Here's the cold hard truth: security measures of every type are built on assumptions of underlying security-an assumed security foundation if you will. In order for add-on security systems such as NIDS and firewalls to work, your systems need to be based on common foundational security steps and policies, including these basic tenets:
Passwords: You have, and enforce, a strong password policy.
Patches: You apply all critical security patches (as soon as they have been tested in production).
Services: You have shut down or secured as many daemons as possible to decrease your network profile, or attractiveness to would-be crackers or deviants.

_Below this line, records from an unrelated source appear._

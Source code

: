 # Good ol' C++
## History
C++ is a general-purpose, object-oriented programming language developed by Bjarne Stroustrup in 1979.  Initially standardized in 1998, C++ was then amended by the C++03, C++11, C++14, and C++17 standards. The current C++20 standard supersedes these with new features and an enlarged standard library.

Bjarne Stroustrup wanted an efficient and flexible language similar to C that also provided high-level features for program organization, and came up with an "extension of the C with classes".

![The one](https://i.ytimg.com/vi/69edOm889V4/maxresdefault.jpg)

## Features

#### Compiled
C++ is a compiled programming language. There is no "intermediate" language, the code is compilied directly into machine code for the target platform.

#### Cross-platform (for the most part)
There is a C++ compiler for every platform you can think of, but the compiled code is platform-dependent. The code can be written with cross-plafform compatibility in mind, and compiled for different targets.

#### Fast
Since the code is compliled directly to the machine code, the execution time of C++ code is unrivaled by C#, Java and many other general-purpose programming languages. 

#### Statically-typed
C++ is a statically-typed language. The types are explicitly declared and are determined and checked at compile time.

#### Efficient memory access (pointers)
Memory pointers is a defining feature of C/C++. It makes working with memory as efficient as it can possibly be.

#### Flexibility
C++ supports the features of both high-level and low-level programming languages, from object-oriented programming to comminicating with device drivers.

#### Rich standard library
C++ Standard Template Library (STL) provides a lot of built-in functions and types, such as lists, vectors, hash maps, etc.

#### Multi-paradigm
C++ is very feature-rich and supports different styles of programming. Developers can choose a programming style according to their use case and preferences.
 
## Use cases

Scanning and Reporting: You are running an active host-based intrusion detection system that regularly monitors network activity and portscans, log file red flags, file alteration, and other internal systems-and then reports on such data.
Only when you have your own house in order can you begin to install additional solutions, like firewalls or other monitoring and mitigation systems confidently. Why build up a massive outer defensive wall to protect a house of cards? If you don't patch the holes and lock the doors, someone will get in no matter how scary the outer alarm system looks. Good security isn't contained in a single silver bullet or commercial product-it results from incrementally applied common sense measures over time.
Tip |
Stay secure. If you know you're not good with routine checks and updates, automate your patching with tools like up2date/RHN/yum for Red Hat Linux and Fedora Core, apt - get for Debian, or whichever automatic update tools your Linux distribution offers. It's best to install critical patches only after you've verified that they won't crash your production systems. But if you don't have the time or manpower to manually check your major production patches, then when they are available "turn on" these automated patching systems and let the servers keep themselves up to date. It's easier to fix a crashed daemon than to clean up a hacked server. Remember, critical security patches are released in response to known vulnerabilities, exploits, and common bugs. Not keeping such patches relatively up to date is like flirting with disaster. |
In the Open Source world, vulnerabilities are usually discovered and patches released before exploits exist (unlike in the closed source realm). When a patch is offered, this is usually, on average, from 1 to 3 weeks before a mainstream exploit based on that vulnerability is seen in the wild. That being said, if you bank on this statistic, you may come up short. I have seen a blow worm grow up into its final worm form in as little as 3 days and spread across the net like wildfire. So the real hot time for action is between 24 and 48 hours of vulnerability identification and patch release. This is the time in which you need to examine your own systems and get them tested for the patch(es) and fixed up.